On the Sunday (Nov. 12) session of the market, a total of 700,000 barrels of crude oil was traded at the IRENEX.
Offered by the National Iranian Oil Company (NIOC), the cargoes were priced at $64.97/b.
Offering crude oil started at the weekend on a large scale on IRENEX with 0.7 million barrels of light crude oil. The minimum volume of purchase was 35,000 barrels.
In the previous round of offers, NIOC sold 280,000 barrels at the local energy exchange on October 28.
Speaking to Shana, Saeid Khoshroo, director of international affairs at NIOC, said the company would continue selling oil at IRENEX given its successful experience in the market.
Khoshroo went on to say that NIOC was considering extension of the deadline for settlement of the purchases to 60 days.
The official stated that “NIOC has eased the purchasing process in the energy exchange to ensure that no cargoes could be purchased more easily outside of the market.”

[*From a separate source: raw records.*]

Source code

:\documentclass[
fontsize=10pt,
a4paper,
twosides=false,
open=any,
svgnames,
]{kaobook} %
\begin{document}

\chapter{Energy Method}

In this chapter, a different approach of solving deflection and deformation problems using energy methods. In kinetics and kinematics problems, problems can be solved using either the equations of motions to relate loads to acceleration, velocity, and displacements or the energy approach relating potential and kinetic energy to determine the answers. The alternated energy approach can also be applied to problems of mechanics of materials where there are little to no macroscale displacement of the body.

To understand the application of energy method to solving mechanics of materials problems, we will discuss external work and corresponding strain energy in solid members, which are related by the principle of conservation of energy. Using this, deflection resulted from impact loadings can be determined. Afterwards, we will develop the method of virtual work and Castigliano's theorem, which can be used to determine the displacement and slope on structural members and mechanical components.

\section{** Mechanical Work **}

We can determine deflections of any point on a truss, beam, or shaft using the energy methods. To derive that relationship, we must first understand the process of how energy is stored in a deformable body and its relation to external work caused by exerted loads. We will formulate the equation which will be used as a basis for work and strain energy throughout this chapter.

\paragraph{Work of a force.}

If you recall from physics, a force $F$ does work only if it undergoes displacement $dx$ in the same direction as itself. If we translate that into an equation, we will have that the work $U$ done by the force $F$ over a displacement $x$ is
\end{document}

In order to develop alternative channels for monetizing Iran’s oil, Iranian authorities have activated an old plan to market some of their export potential through the IRENEX.
The IRENEX was established in 2012 as a regulated exchange for trading of energy-related products and securities.

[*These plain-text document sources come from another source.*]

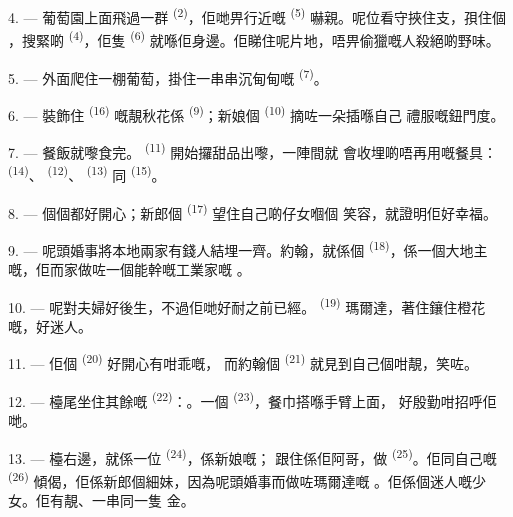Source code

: 4. --- 葡萄園上面飛過一群 \textsuperscript{(2)}，佢哋畀行近嘅
 \textsuperscript{(5)} 嚇親。呢位看守挾住支，孭住個
，搜緊啲 \textsuperscript{(4)}，佢隻
\textsuperscript{(6)} 就喺佢身邊。佢睇住呢片地，唔畀偷獵嘅人殺絕啲野味。

5. --- 外面爬住一棚葡萄，掛住一串串沉甸甸嘅
\textsuperscript{(7)}。

6. --- 裝飾住 \textsuperscript{(16)} 嘅靚秋花係
\textsuperscript{(9)}；新娘個 \textsuperscript{(10)} 摘咗一朵插喺自己
禮服嘅鈕門度。

7. --- 餐飯就嚟食完。 \textsuperscript{(11)} 開始攞甜品出嚟，一陣間就
會收埋啲唔再用嘅餐具： \textsuperscript{(14)}、
\textsuperscript{(12)}、 \textsuperscript{(13)} 同
\textsuperscript{(15)}。

\VUsaut{3.0mm}

8. --- 個個都好開心；新郎個 \textsuperscript{(17)} 望住自己啲仔女嗰個
笑容，就證明佢好幸福。

9. --- 呢頭婚事將本地兩家有錢人結埋一齊。約翰，就係個
\textsuperscript{(18)}，係一個大地主嘅，佢而家做咗一個能幹嘅工業家嘅
。

10. --- 呢對夫婦好後生，不過佢哋好耐之前已經。
\textsuperscript{(19)} 瑪爾達，著住鑲住橙花嘅，好迷人。

11. --- 佢個 \textsuperscript{(20)} 好開心有咁乖嘅，
而約翰個 \textsuperscript{(21)} 就見到自己個咁靚，笑咗。

12. --- 檯尾坐住其餘嘅 \textsuperscript{(22)}：。一個 \textsuperscript{(23)}，餐巾搭喺手臂上面，
好殷勤咁招呼佢哋。

\VUsaut{3.0mm}

13. --- 檯右邊，就係一位 \textsuperscript{(24)}，係新娘嘅；
跟住係佢阿哥，做 \textsuperscript{(25)}。佢同自己嘅
\textsuperscript{(26)} 傾偈，佢係新郎個細妹，因為呢頭婚事而做咗瑪爾達嘅
。佢係個迷人嘅少女。佢有靚、一串同一隻
金。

Up until last week, IRENEX had mainly been an exchange for the trading of petroleum and petrochemical products (not crude oil), gas liquids and electricity.
On Monday (Nov. 5) US secondary sanctions targeting Iran’s oil, banking and transportation sectors went into effect.
The threat of sanctions had already reduced the actual volume of exports in the past months to an extent that Iran’s crude oil and gas liquids exports had fallen from their peak of 2.7 million barrels per day (mbpd) in May to some 2.2 mbpd in October.
But the United States has retreated from its original goal of reducing Iran’s oil exports to zero by granting waivers to eight countries — China, Greece, India, Italy, Japan, Turkey, South Korea and Taiwan — to purchase oil from Iran.